As the government abandons our most in need, a silent alarm is screaming in households across the country.  Hundreds of thousands of Britons who struggle to eat, wash and go to the toilet are left to make do. A daily trial, a daily injustice. Access to care now depends increasingly on what people can afford rather than on what they need because the poor are more reliant on the state.
A report published today by the King’s Fund puts the social care funding gap by 2019/20 at £2.8 billion as public spending on it falls below to 1 per cent of GDP. It predicts that that many of thousands of mostly small and medium sized businesses that make up most of the care sector will fail due to the reduction in government grants to the local authorities which pay them. “The possibility of large-scale provider failures is no longer of question of ‘if ’ but ‘when’ and such a failure would jeopardise continuity of the care on which older people depend,” says the King’s Fund.

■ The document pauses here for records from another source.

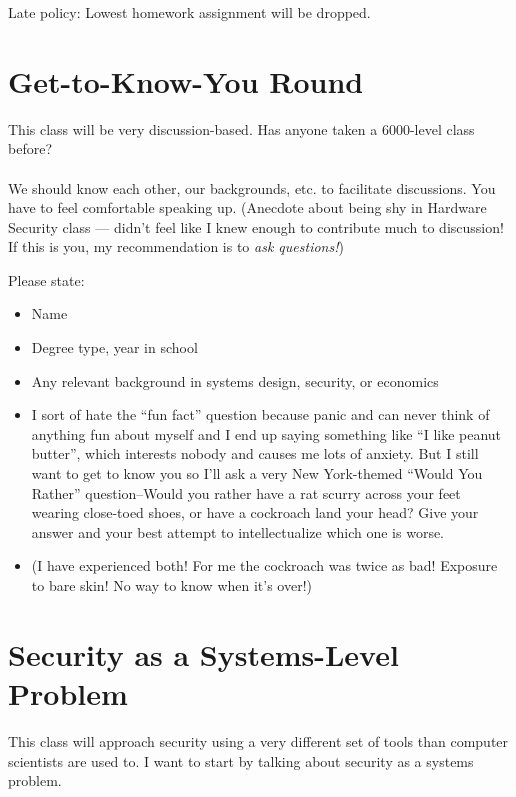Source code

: \documentclass[11pt]{article}
\begin{document}
Late policy: Lowest homework assignment will be dropped. 

\section{Get-to-Know-You Round}

This class will be very discussion-based. Has anyone taken a 6000-level class before?
\\ \\ 
We should know each other, our backgrounds, etc. to facilitate discussions. You have to feel comfortable speaking up. (Anecdote about being shy in Hardware Security class --- didn't feel like I knew enough to contribute much to discussion! If this is you, my recommendation is to {\it ask questions!})

Please state:

\begin{itemize}
    \item Name
    \item Degree type, year in school
    \item Any relevant background in systems design, security, or economics
    \item I sort of hate the ``fun fact'' question because panic and can never think of anything fun about myself and I end up saying something like ``I like peanut butter'', which interests nobody and causes me lots of anxiety. 
    But I still want to get to know you so I'll ask a very New York-themed ``Would You Rather'' question--Would you rather have a rat scurry across your feet wearing close-toed shoes, or have a cockroach land your head? Give your answer and your best attempt to intellectualize which one is worse. 
    \item (I have experienced both! For me the cockroach was twice as bad! Exposure to bare skin! No way to know when it's over!)
\end{itemize}


\section{Security as a Systems-Level Problem}

This class will approach security using a very different set of tools than computer scientists are used to. I want to start by talking about security as a systems problem.
\end{document}
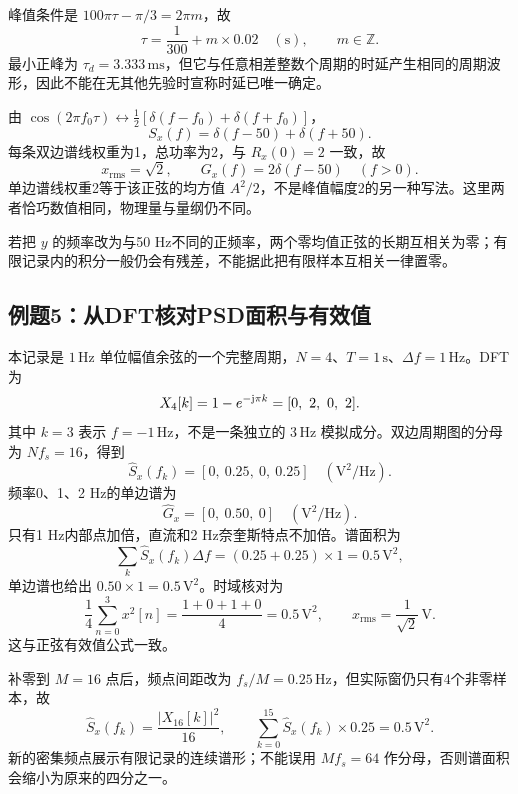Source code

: 峰值条件是 $100\pi\tau-\pi/3=2\pi m$，故
\[
\tau=\frac1{300}+m\times0.02\quad(\mathrm s),\qquad m\in\mathbb Z.
\]
最小正峰为 $\boxed{\tau_d=3.333\,\mathrm{ms}}$，但它与任意相差整数个周期的时延产生相同的周期波形，因此不能在无其他先验时宣称时延已唯一确定。

由 $\cos(2\pi f_0\tau)\leftrightarrow\tfrac12[\delta(f-f_0)+\delta(f+f_0)]$，
\[
\boxed{S_x(f)=\delta(f-50)+\delta(f+50)}.
\]
每条双边谱线权重为1，总功率为2，与 $R_x(0)=2$ 一致，故
\[
\boxed{x_{\mathrm{rms}}=\sqrt2},\qquad
G_x(f)=2\delta(f-50)\quad(f>0).
\]
单边谱线权重2等于该正弦的均方值 $A^2/2$，不是峰值幅度2的另一种写法。这里两者恰巧数值相同，物理量与量纲仍不同。

若把 $y$ 的频率改为与50 Hz不同的正频率，两个零均值正弦的长期互相关为零；有限记录内的积分一般仍会有残差，不能据此把有限样本互相关一律置零。

\Needspace{8cm}
\subsection{例题5：从DFT核对PSD面积与有效值}


\sol
本记录是 $1\,\mathrm{Hz}$ 单位幅值余弦的一个完整周期，$N=4$、$T=1\,\mathrm s$、$\Delta f=1\,\mathrm{Hz}$。DFT为
\[
X_4[k]=1-e^{-\iu\pi k}=[0,\ 2,\ 0,\ 2].
\]
其中 $k=3$ 表示 $f=-1\,\mathrm{Hz}$，不是一条独立的 $3\,\mathrm{Hz}$ 模拟成分。双边周期图的分母为 $Nf_s=16$，得到
\[
\boxed{\widehat S_x(f_k)=[0,\ 0.25,\ 0,\ 0.25]\quad(\mathrm{V^2/Hz})}.
\]
频率0、1、2 Hz的单边谱为
\[
\boxed{\widehat G_x=[0,\ 0.50,\ 0]\quad(\mathrm{V^2/Hz})}.
\]
只有1 Hz内部点加倍，直流和2 Hz奈奎斯特点不加倍。谱面积为
\[
\sum_k\widehat S_x(f_k)\Delta f
=(0.25+0.25)\times1=0.5\,\mathrm{V^2},
\]
单边谱也给出 $0.50\times1=0.5\,\mathrm{V^2}$。时域核对为
\[
\frac14\sum_{n=0}^{3}x^2[n]=\frac{1+0+1+0}{4}=0.5\,\mathrm{V^2},
\qquad \boxed{x_{\mathrm{rms}}=\frac1{\sqrt2}\,\mathrm V}.
\]
这与正弦有效值公式一致。

补零到 $M=16$ 点后，频点间距改为 $f_s/M=0.25\,\mathrm{Hz}$，但实际窗仍只有4个非零样本，故
\[
\boxed{\widehat S_x(f_k)=\frac{|X_{16}[k]|^2}{16}},\qquad
\boxed{\sum_{k=0}^{15}\widehat S_x(f_k)\times0.25=0.5\,\mathrm{V^2}}.
\]
新的密集频点展示有限记录的连续谱形；不能误用 $Mf_s=64$ 作分母，否则谱面积会缩小为原来的四分之一。

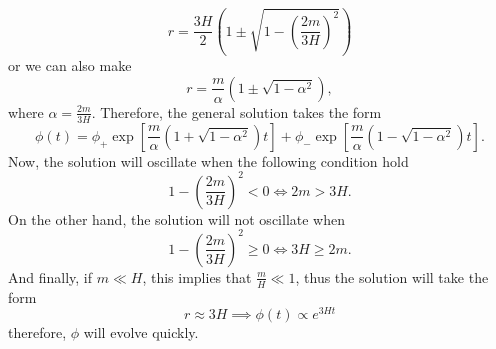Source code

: \documentclass[11pt]{article}
\begin{document}
\begin{problem}
\begin{displaymath}
r = \frac{3H}{2}\left( 1 \pm \sqrt{1-\left(\frac{2m}{3H}\right )^2}\right)
\end{displaymath}
or we can also make
\begin{displaymath}
  r = \frac{m}{\alpha}(1 \pm \sqrt{1-\alpha^2}),
\end{displaymath}
where $\alpha = \frac{2m}{3H}$. Therefore, the general solution takes the form
\begin{displaymath}
  \phi(t) = \phi_{+}\exp\left[\frac{m}{\alpha}(1 + \sqrt{1-\alpha^2})t\right] + \phi_{-}\exp\left[\frac{m}{\alpha}(1 - \sqrt{1-\alpha^2})t\right].
\end{displaymath}
Now, the solution will oscillate when the following condition hold
\begin{displaymath}
  1-\left(\frac{2m}{3H}\right)^2<0 \iff 2m>3H.
\end{displaymath}
On the other hand, the solution will not oscillate when
\begin{displaymath}
  1-\left(\frac{2m}{3H}\right)^2 \geq 0 \iff 3H\geq 2m.
\end{displaymath}
And finally, if $m\ll H$, this implies that $\frac{m}{H}\ll 1$, thus the solution will take the form
\begin{displaymath}
  r\approx 3H\implies \phi(t) \propto e^{3Ht}
\end{displaymath}
therefore, $\phi$ will evolve quickly.
\end{problem}
\end{document}
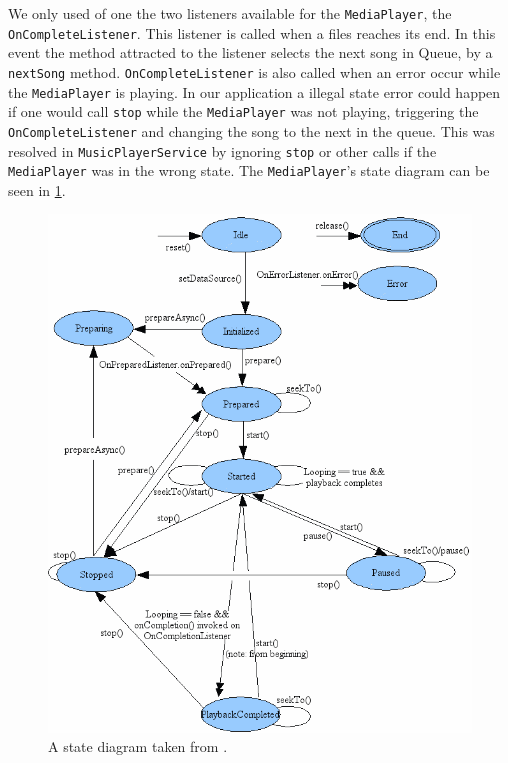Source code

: We only used of one the two listeners available for the \texttt{MediaPlayer}, the \texttt{OnCompleteListener}. This listener is called when a files reaches its end. In this event the method attracted to the listener selects the next song in Queue, by a \texttt{nextSong} method. \texttt{OnCompleteListener} is also called when an error occur while the \texttt{MediaPlayer} is playing. In our application a illegal state error could happen if one would call \texttt{stop} while the \texttt{MediaPlayer} was not playing, triggering the \texttt{OnCompleteListener} and changing the song to the next in the queue. This was resolved in \texttt{MusicPlayerService} by ignoring \texttt{stop} or other calls if the \texttt{MediaPlayer} was in the wrong state. The \texttt{MediaPlayer}'s state diagram can be seen in \cref{fig:medaiPlayerState}.

\begin{figure}[h!]
  \centering
    \includegraphics[scale=.33]{Images/mediaplayerStateDiagram.png}
  \caption{A state diagram taken from \citet{android:MediaPlayer}.}
  \label{fig:medaiPlayerState}
\end{figure}
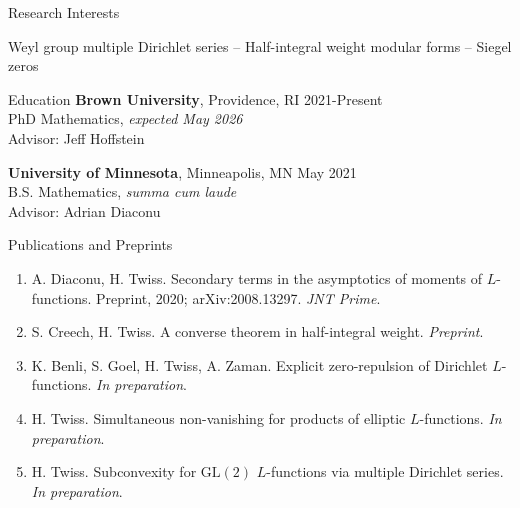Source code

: \documentclass{resume} %
\begin{document}
\begin{rSection}{Research Interests}
    \begin{center}Weyl group multiple Dirichlet series -- Half-integral weight modular forms -- Siegel zeros\end{center}
\end{rSection}

\begin{rSection}{Education}
    {\bf Brown University}, Providence, RI \hfill {2021-Present} \\
    PhD Mathematics, \textit{expected May 2026} \\
    \hphantom{\quad}Advisor: Jeff Hoffstein

    {\bf University of Minnesota}, Minneapolis, MN \hfill {May 2021} \\
    B.S. Mathematics, \textit{summa cum laude} \\
    \hphantom{\quad}Advisor: Adrian Diaconu
\end{rSection}

\begin{rSection}{Publications and Preprints}
    \begin{enumerate}
        \item {A. Diaconu, H. Twiss. Secondary terms in the asymptotics of moments of $L$-functions. Preprint,
        2020; arXiv:2008.13297. \textit{JNT Prime}.}
        \item {S. Creech, H. Twiss. A converse theorem in half-integral weight. \textit{Preprint}.}
        \item {K. Benli, S. Goel, H. Twiss, A. Zaman. Explicit zero-repulsion of Dirichlet $L$-functions. \textit{In preparation}.}
        \item {H. Twiss. Simultaneous non-vanishing for products of elliptic $L$-functions. \textit{In preparation}.}
        \item {H. Twiss. Subconvexity for $\mathrm{GL}(2)$ $L$-functions via multiple Dirichlet series. \textit{In preparation}.}
    \end{enumerate}
\end{rSection}
\end{document}
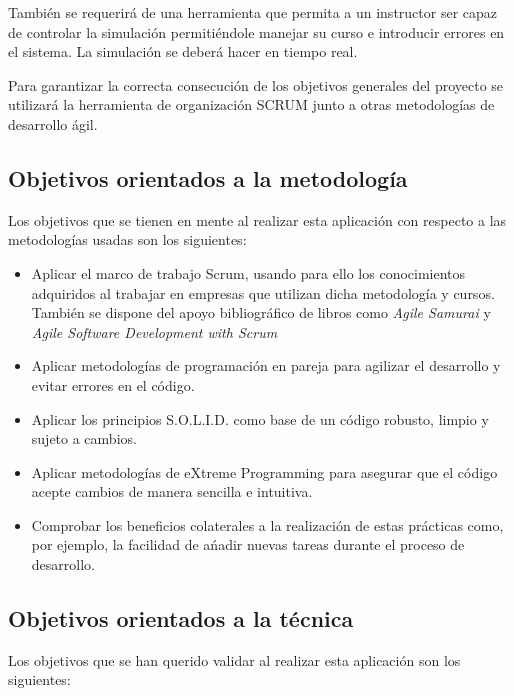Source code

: \documentclass[12pt,a4paper,spanish]{book} %
\begin{document}
También se requerirá de una herramienta que permita a un instructor ser capaz de controlar la simulación permitiéndole manejar su curso e introducir errores en el sistema. La simulación se deberá hacer en tiempo real.

Para garantizar la correcta consecución de los objetivos generales del proyecto se utilizará la herramienta de organización SCRUM junto a otras metodologías de desarrollo ágil.

\subsection{Objetivos orientados a la metodología}

Los objetivos que se tienen en mente al realizar esta aplicación con respecto a
las metodologías usadas son los siguientes:

\begin{itemize}
  \item Aplicar el marco de trabajo Scrum, usando para ello los conocimientos
  adquiridos al trabajar en empresas que utilizan dicha metodología y cursos.
  También se dispone del apoyo bibliográfico de libros como \emph{Agile Samurai} y \emph{Agile Software Development with Scrum}

  \item Aplicar metodologías de programación en pareja para agilizar el desarrollo y evitar errores en el código.

  \item Aplicar los principios S.O.L.I.D. como base de un código robusto, limpio y sujeto a cambios.

  \item Aplicar metodologías de eXtreme Programming para asegurar que el código acepte cambios de manera sencilla e intuitiva.

  \item Comprobar los beneficios colaterales a la realización de estas
  prácticas como, por ejemplo, la facilidad de a\'nadir nuevas tareas durante el
  proceso de desarrollo.
 
\end{itemize}

\subsection{Objetivos orientados a la técnica}

Los objetivos que se han querido validar al realizar esta aplicación son los
siguientes:
\end{document}
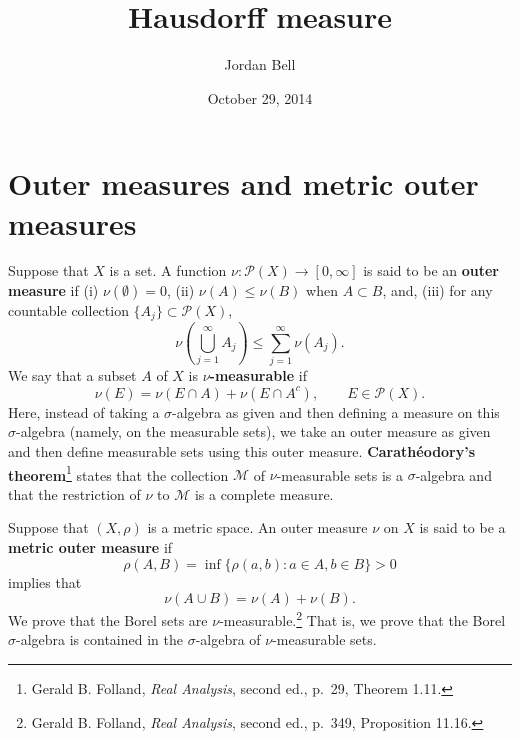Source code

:\documentclass{article}
\theoremstyle{definition}
\theoremstyle{definition}
\begin{document}
\title{Hausdorff measure}
\author{Jordan Bell}
\date{October 29, 2014}

\maketitle

\section{Outer measures and metric outer measures}
Suppose that $X$ is a set. A function $\nu:\mathscr{P}(X) \to [0,\infty]$ is said to be an \textbf{outer measure} if (i) $\nu(\emptyset)=0$, 
(ii) $\nu(A) \leq \nu(B)$ when
$A \subset B$, and, (iii) for any countable collection $\{A_j\} \subset \mathscr{P}(X)$,
\[
\nu\left(\bigcup_{j=1}^\infty A_j \right) \leq \sum_{j=1}^\infty \nu(A_j).
\]
We say that a subset $A$ of $X$ is \textbf{$\nu$-measurable} if 
\begin{equation}
\nu(E) = \nu(E \cap A)+ \nu(E \cap A^c), \qquad E \in \mathscr{P}(X).
\label{numeasurable}
\end{equation}
Here, instead of taking a $\sigma$-algebra as given and then defining a measure on this $\sigma$-algebra (namely, on the measurable sets), we take an outer
measure as given and then define measurable sets using this outer measure. \textbf{Carath\'eodory's theorem}\footnote{Gerald
B. Folland, {\em Real Analysis}, second ed., p.~29, Theorem 1.11.} states that the collection $\mathscr{M}$ of $\nu$-measurable sets is a
$\sigma$-algebra and that the restriction of $\nu$ to $\mathscr{M}$ is a complete measure. 

Suppose that $(X,\rho)$ is a metric space.  An outer measure $\nu$ on $X$ is said to be a \textbf{metric outer measure} if
\[
\rho(A,B)=\inf\{\rho(a,b):a \in A, b \in B\}>0
\]
 implies that 
\[
\nu(A \cup B) = \nu(A) + \nu(B).
\]
We prove
that the Borel sets are $\nu$-measurable.\footnote{Gerald B. Folland, {\em Real Analysis}, second ed., p.~349, Proposition 11.16.}
That is, we prove that the Borel $\sigma$-algebra is contained in the $\sigma$-algebra of $\nu$-measurable
sets.
\end{document}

The social care funding crisis has had the knock-on effect of precipitating another crisis within the NHS because elderly people with nowhere to go are filling A&E departments and hospital wards across the country. The government is depriving the health and social care systems of the money they need to function, leaving it up the blood, sweat and tears of staff to keep our once great NHS together. There is nothing accidental about this crisis. The government is deliberately precipitating shocks in the system so it can bring about its own solutions, which invariably involve more privatization, deregulation and cuts. If the government wants to derogate from its duty to provide care for a growing number of older people in Britain, it must come clean and say so.The alarm cannot ring silent forever.